初めてお聞きするひとのためにGPSレーダー探知機とは何かご説明したい。そもそもレーダー探知機とは警察が行う速度取り締まり・・・いわゆるネズミ捕りをドライバーに事前に知らせてくれる機械である。ネズミ捕りの際に使われるスピードガンから発せられるレーダー電波をキャッチして警報を出す機械なのである。また国道や高速道路に設置される固定式の速度取り締まり装置(オービスといわれる)にも同様に有効な装置なのであったが、警察もバカではなくレーダー探知機に対する対抗措置としてオービスに関しては電波式ではなく道路に速度照査装置を埋め込むタイプに変更していった。したがってオービスの探知はレーダー探知機では出来なくなってしまったのだ。しかしメーカーも負けてはいなかった。今度は宇宙空間に浮かぶ位置測定衛星(GPS)を使い自車の位置を正確に割り出すことによってレーダー探知機に事前に登録されたオービスの位置情報と照合してオービスへの接近をドライバーに警告するという「GPSレーダー探知機」というものを売り出したのだ。
発売当初は大変高価なモノだったのだが昨今の電気製品の価格低下の例に漏れず近年安くなってきたのではあるが5000円とは安すぎるのだ。初売りは2日からで2日はちょうど新年の挨拶でしな子実家へ行く用事があり、そのホームセンターもしな子実家への通りがけなのだ。ホームセンターは9時開店であったが9時半頃そのお店に立ち寄ったところ、すでにお目当てのGPSレーダー探知機は売り切れていた。

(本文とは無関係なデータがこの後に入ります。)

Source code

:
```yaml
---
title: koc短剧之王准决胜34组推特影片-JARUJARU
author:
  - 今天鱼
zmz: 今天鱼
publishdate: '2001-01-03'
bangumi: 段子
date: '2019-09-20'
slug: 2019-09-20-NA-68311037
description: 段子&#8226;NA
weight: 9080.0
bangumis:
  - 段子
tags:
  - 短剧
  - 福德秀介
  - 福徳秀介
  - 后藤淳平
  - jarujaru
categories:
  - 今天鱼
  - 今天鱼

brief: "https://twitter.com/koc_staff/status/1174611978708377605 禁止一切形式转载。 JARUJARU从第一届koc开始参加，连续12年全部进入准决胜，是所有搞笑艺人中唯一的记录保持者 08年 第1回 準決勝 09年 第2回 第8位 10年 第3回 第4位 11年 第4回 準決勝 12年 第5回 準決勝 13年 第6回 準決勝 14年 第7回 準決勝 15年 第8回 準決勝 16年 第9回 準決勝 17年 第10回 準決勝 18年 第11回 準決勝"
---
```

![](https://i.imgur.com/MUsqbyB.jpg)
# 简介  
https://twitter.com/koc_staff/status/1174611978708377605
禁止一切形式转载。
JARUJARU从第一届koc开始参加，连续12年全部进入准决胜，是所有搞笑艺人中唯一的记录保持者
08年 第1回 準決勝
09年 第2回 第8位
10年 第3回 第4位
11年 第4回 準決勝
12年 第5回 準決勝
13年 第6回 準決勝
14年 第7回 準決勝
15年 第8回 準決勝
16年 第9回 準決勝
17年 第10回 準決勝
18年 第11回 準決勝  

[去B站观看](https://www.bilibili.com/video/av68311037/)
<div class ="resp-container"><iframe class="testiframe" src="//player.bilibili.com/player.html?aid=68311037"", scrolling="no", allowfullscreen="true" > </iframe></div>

そもそも以前からGPSレーダー探知機が欲しかったわけでもなく、しなちく1号には壊れかかったGPS機能なしの旧式レーダー探知機が備わっていたのでそれほど困っていたわけでもなく悔しい買い逃しではなかったはずなのだ。しかし家に帰りネットで買い逃した製品を調べるとその製品は通常14000円程度で販売されている事や最近の製品は私が思っていた以上に機能が優れていることなどが分かりにわかに欲しくなってしまったのだ。こうなると逃した獲物はでかいのだ。私は電気製品を買うとき並々ならぬこだわりをみせる。今回も逃してしまった商品については仕方がないが買うとしたらどんな製品がよいのかネットを駆使して各社製品を比較し相場価格も調べ、さらには「2ちゃんねる掲示板」で個別製品やメーカーの評判等も調べて機種選別を行った。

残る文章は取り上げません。